On 2012-03-22 13:29, Fred Baker wrote:
> On Mar 21, 2012, at 10:51 PM, Brian E Carpenter wrote:
>> In other words if the IETF doesn't define the zone index, every
>> implementor will have to do so anyway. Also, read the last clause
>> carefully: it says the stack MUST allow OPTIONAL use of the zone
>> index internally.
> 
> Implementors generally *do* have some internal form of a zone index, and it doesn't look at all like what the RFC describes. It is a machine address or a lookup index of some kind for a table that is associated with an interface. Sometimes, part of it is a card identifier.

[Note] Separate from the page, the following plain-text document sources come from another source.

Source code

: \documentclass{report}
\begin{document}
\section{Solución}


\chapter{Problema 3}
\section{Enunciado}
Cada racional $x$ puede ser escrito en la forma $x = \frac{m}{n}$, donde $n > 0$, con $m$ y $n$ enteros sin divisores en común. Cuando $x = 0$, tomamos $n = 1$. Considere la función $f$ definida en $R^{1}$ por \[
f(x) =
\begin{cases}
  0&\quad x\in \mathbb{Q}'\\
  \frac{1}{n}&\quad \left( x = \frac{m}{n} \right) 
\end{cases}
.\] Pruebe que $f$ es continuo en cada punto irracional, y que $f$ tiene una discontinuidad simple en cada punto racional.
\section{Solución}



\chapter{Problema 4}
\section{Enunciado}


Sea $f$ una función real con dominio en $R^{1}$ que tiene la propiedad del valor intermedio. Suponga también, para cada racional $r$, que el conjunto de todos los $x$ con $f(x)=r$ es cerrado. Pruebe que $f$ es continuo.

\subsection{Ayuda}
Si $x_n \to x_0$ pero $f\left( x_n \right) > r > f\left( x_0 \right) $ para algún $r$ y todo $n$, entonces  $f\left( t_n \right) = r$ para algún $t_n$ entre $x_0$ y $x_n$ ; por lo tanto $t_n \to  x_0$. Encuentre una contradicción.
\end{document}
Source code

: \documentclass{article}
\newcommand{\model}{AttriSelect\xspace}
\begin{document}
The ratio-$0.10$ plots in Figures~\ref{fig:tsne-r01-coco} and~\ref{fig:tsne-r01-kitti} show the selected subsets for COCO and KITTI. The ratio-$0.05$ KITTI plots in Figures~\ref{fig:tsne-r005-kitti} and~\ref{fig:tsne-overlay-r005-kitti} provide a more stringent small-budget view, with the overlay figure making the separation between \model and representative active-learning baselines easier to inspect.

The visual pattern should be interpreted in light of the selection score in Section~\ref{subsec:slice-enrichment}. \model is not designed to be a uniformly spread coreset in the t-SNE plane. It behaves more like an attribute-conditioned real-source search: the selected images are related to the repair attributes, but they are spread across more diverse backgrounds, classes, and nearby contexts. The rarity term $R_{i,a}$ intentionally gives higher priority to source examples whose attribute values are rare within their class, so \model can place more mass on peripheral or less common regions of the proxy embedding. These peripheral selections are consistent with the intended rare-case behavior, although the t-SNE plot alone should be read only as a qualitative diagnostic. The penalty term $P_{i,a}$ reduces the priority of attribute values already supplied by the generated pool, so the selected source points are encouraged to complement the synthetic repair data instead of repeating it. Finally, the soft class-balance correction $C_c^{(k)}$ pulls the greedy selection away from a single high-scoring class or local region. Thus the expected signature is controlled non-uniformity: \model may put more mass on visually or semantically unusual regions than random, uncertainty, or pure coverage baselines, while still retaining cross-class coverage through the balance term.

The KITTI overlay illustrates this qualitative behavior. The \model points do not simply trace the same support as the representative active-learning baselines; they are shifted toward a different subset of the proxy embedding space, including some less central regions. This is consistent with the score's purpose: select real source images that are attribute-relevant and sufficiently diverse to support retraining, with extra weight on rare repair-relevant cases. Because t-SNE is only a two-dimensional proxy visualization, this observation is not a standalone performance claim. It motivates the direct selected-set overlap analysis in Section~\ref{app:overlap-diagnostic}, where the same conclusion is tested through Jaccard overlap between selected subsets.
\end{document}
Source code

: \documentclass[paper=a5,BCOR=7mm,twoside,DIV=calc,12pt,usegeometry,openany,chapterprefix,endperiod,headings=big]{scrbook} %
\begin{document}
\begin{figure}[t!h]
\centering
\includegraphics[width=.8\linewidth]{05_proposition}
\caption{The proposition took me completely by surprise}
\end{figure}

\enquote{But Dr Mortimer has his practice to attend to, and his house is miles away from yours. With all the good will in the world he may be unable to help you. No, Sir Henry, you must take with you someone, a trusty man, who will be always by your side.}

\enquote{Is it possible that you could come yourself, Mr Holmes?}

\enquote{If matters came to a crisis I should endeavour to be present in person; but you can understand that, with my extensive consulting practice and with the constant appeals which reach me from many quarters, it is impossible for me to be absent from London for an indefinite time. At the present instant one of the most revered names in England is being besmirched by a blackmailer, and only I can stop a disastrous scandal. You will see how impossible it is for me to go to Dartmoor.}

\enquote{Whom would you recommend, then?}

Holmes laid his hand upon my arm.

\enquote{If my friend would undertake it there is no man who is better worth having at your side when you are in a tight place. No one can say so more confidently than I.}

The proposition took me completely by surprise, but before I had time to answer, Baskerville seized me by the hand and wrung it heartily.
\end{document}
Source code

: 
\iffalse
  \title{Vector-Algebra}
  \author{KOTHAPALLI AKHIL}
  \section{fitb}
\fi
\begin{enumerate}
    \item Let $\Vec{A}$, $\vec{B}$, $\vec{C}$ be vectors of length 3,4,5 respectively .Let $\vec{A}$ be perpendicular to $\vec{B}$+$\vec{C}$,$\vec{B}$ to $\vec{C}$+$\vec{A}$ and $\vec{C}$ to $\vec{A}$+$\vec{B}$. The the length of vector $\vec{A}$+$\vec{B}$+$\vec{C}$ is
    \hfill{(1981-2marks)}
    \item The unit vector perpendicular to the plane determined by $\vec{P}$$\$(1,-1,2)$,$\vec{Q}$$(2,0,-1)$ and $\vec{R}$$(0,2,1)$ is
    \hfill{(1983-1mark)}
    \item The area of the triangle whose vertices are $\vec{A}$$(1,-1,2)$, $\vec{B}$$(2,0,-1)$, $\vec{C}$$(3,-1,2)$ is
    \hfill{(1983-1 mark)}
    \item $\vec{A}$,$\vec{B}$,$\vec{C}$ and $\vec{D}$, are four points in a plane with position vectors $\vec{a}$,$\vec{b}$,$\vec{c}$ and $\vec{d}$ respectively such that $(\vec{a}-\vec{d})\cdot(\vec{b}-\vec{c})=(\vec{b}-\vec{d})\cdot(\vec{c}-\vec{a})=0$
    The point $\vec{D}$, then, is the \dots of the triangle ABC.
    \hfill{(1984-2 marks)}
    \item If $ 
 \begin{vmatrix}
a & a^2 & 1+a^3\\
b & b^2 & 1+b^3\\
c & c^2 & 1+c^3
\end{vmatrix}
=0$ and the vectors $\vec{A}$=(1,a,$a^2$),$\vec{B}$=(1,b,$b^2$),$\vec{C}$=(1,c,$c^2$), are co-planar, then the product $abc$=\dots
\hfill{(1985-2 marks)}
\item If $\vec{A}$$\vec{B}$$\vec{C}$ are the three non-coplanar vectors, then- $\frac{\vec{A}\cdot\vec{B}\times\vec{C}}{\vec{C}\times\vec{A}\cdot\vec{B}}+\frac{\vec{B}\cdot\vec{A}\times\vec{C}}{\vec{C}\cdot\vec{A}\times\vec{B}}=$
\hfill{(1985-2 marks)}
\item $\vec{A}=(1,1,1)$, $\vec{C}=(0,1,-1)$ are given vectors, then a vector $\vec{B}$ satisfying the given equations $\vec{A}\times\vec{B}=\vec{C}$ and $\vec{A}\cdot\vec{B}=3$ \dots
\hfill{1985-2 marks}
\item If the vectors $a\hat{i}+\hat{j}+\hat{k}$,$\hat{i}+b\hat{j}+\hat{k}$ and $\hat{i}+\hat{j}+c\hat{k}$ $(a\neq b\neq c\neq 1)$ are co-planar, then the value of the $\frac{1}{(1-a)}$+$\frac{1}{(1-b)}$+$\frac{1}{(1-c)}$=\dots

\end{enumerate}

Yes, someone recently cited fe-0/0/1 as a real-world example of an
interface identifier (in practice equivalent to a zone identifier)
RFC 4007 says nothing about the syntax of the identifier. Clearly
the mapping to a 32 bit integer is a local matter in the node; look
at RFC 4007 and the socket API together.

>>> From MIF's perspective, if the same prefix is placed on multiple interfaces, 
>> The prefix fe80::/10 is automatically on every interface. That's the
>> only case where I'm certain we need a zone index in practice, but the
>> definition isn't limited to that case.
> 
> The use of something to get me to the interface table in question isn't what I am questioning. It's the use of that particular something...

IMHO it is very limited, mainly for diagnostic use. We need to get
it right but it has no mainstream value that I can see.